Recently, new media such as high-definition TV and IPTV have raised interest in image quality. Accordingly, in view of the IPTV service provider, the video signal transmitted from the broadcast transmitting station is monitored and the result is reflected in the content creation or transmission method to enhance the customer's satisfaction.

In the conventional monitoring through the broadcasting monitoring system, a dedicated display is connected to each of the monitoring systems to be monitored, and each of the different channel groups is monitored. Thus, there is a disadvantage that the monitoring personnel alternately monitors a plurality of displays. This is because there is a limit to the number of channels that can be monitored in a single system because of the performance of the system that can decode and analyze the broadcast stream.

The present invention has been made to solve the above problems, and it is an object of the present invention to provide a system for distributing the load of analysis and increasing the efficiency of monitoring through a plurality of dedicated analysis apparatuses and a single viewer apparatus.

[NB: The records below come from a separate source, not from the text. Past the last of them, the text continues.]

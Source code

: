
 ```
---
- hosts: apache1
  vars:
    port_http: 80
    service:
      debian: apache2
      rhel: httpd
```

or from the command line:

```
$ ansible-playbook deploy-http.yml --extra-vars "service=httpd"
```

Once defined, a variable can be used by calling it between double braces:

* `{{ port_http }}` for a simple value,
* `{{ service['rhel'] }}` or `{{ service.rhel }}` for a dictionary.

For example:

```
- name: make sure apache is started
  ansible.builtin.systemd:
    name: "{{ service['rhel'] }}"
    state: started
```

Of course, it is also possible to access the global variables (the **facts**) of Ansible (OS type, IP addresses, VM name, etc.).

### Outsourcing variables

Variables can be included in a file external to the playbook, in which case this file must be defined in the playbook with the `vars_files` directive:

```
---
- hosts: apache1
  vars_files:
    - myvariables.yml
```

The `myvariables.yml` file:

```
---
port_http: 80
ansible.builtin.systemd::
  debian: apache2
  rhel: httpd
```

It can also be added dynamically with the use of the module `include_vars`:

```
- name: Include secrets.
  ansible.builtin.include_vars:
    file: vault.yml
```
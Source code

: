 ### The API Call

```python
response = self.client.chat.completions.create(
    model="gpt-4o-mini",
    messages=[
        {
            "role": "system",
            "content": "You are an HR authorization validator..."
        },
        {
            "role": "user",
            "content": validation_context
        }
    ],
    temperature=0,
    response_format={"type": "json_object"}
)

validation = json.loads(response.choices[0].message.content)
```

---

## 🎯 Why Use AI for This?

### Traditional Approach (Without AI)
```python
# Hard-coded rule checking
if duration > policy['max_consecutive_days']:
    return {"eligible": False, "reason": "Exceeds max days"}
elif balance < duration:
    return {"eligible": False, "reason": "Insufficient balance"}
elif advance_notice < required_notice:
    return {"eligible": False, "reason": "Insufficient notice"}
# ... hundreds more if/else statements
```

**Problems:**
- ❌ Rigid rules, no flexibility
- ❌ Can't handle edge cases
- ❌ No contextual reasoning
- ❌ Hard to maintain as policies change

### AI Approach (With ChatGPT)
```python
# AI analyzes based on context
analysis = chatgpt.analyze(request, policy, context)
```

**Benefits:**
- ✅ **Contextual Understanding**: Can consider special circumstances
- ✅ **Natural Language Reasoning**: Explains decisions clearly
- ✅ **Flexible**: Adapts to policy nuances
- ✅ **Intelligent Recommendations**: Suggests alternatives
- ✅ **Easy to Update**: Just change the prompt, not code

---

According to an embodiment of the present invention, a multi-channel broadcasting monitoring system according to the present invention is a multi-channel broadcasting monitoring system that receives multi-channel video signals broadcasted from a broadcasting system in real time, decodes and analyzes the received video signals, And an error information transmitting unit for transmitting the error information for notifying the quality abnormality if it is judged that there is an error by referring to the reference value stored in advance, and displaying the decoded video signal on the screen after receiving the decoded video signal from the at least one analyzing apparatus, And a viewer device for visually providing an alarm to the image display screen when the image is received.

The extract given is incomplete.